T2-weighted fluid-attenuated inversion recovery (FLAIR) magnetic resonance imaging (MRI) scans are important for diagnosis, treatment planning and monitoring of brain tumors. Depending on the brain tumor type, the FLAIR hyperintensity volume is an important measure to asses the tumor volume or surrounding edema, and an automatic segmentation of this would be useful in the clinic. In this study, around 5000 FLAIR images of various tumors types and acquisition time points from different centers were used to train a unified FLAIR hyperintensity segmentation model using an Attention U-Net architecture.

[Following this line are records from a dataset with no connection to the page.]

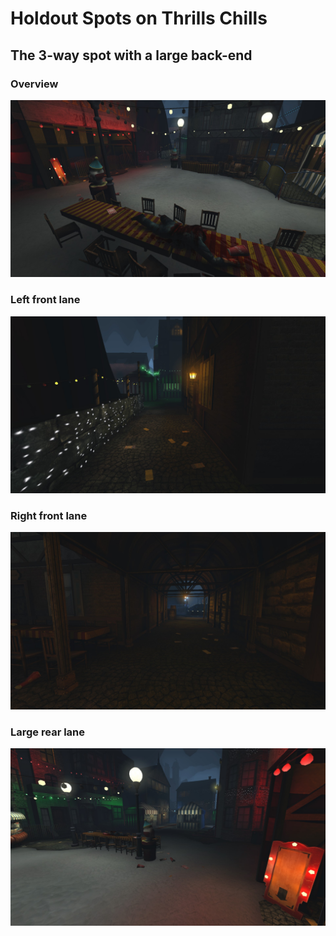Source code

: # Holdout Spots on Thrills Chills

## The 3-way spot with a large back-end

### Overview

![Overview](img/KF-ThrillsChills/01-01_3-way-spot_overview.jpg "")

### Left front lane

![Overview](img/KF-ThrillsChills/01-02_3-way-spot_left-lane.jpg "")

### Right front lane

![Overview](img/KF-ThrillsChills/01-03_3-way-spot_right-lane.jpg "")

### Large rear lane

![Overview](img/KF-ThrillsChills/01-04_3-way-spot_back.jpg "")
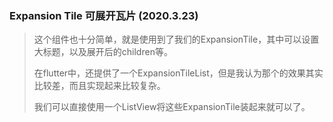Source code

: ### Expansion Tile 可展开瓦片 (2020.3.23)

> 这个组件也十分简单，就是使用到了我们的ExpansionTile，其中可以设置大标题，以及展开后的children等。
>
> 在flutter中，还提供了一个ExpansionTileList，但是我认为那个的效果其实比较差，而且实现起来比较复杂。
>
> 我们可以直接使用一个ListView将这些ExpansionTile装起来就可以了。
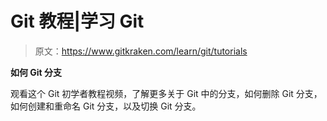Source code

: # Git 教程|学习 Git

> 原文：<https://www.gitkraken.com/learn/git/tutorials>

**如何 Git 分支**

观看这个 Git 初学者教程视频，了解更多关于 Git 中的分支，如何删除 Git 分支，如何创建和重命名 Git 分支，以及切换 Git 分支。
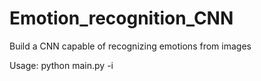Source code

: # Emotion_recognition_CNN
Build a CNN capable of recognizing emotions from images

Usage: python main.py -i <input-file>
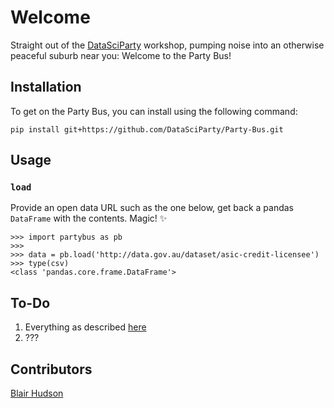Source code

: # Welcome
Straight out of the [DataSciParty](http://DataSciParty.github.io) workshop, pumping noise into an otherwise peaceful suburb near you: Welcome to the Party Bus!

## Installation

To get on the Party Bus, you can install using the following command:

	pip install git+https://github.com/DataSciParty/Party-Bus.git

## Usage

### `load`

Provide an open data URL such as the one below, get back a pandas `DataFrame` with the contents. Magic! ✨

	>>> import partybus as pb
	>>>
	>>> data = pb.load('http://data.gov.au/dataset/asic-credit-licensee')
	>>> type(csv)
	<class 'pandas.core.frame.DataFrame'>

## To-Do

1. Everything as described [here](http://peterdowns.com/posts/first-time-with-pypi.html)
2. ???

## Contributors

[Blair Hudson](http://github.com/blairhudson)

The performance was compared against dataset specific models, and was validated on different tumor types, acquisition time points and against BraTS. The unified model achieved an average Dice score of 88.65\% for pre-operative meningiomas, 80.08% for pre-operative metastasis, 90.92% for pre-operative and 84.60% for post-operative gliomas from BraTS, and 84.47% for pre-operative and 61.27\% for post-operative lower grade gliomas. In addition, the results showed that the unified model achieved comparable segmentation performance to the dataset specific models on their respective datasets, and enables generalization across tumor types and acquisition time points, which facilitates the deployment in a clinical setting. The model is integrated into Raidionics, an open-source software for CNS tumor analysis.


翻译:T2加权液体衰减反转恢复(FLAIR)磁共振成像(MRI)扫描对于脑肿瘤的诊断、治疗规划和监测具有重要意义。根据脑肿瘤类型的不同,FLAIR高信号体积是评估肿瘤体积或周围水肿的重要指标,其自动分割在临床中具有实用价值。本研究利用来自不同中心的约5000幅涵盖多种肿瘤类型及采集时间点的FLAIR图像,采用Attention U-Net架构训练了一个统一的FLAIR高信号分割模型。该模型的性能与针对特定数据集训练的模型进行了比较,并在不同肿瘤类型、采集时间点以及BraTS数据集上进行了验证。统一模型在BraTS数据集中取得了以下平均Dice分数:术前脑膜瘤88.65%、术前转移瘤80.08%、术前胶质瘤90.92%与术后胶质瘤84.60%,以及术前低级别胶质瘤84.47%与术后低级别胶质瘤61.27%。此外,结果表明统一模型在各自数据集上达到了与特定数据集模型相当的分割性能,并能够实现跨肿瘤类型和采集时间点的泛化,这有助于其在临床环境中的部署。该模型已集成至中枢神经系统肿瘤分析开源软件Raidionics中。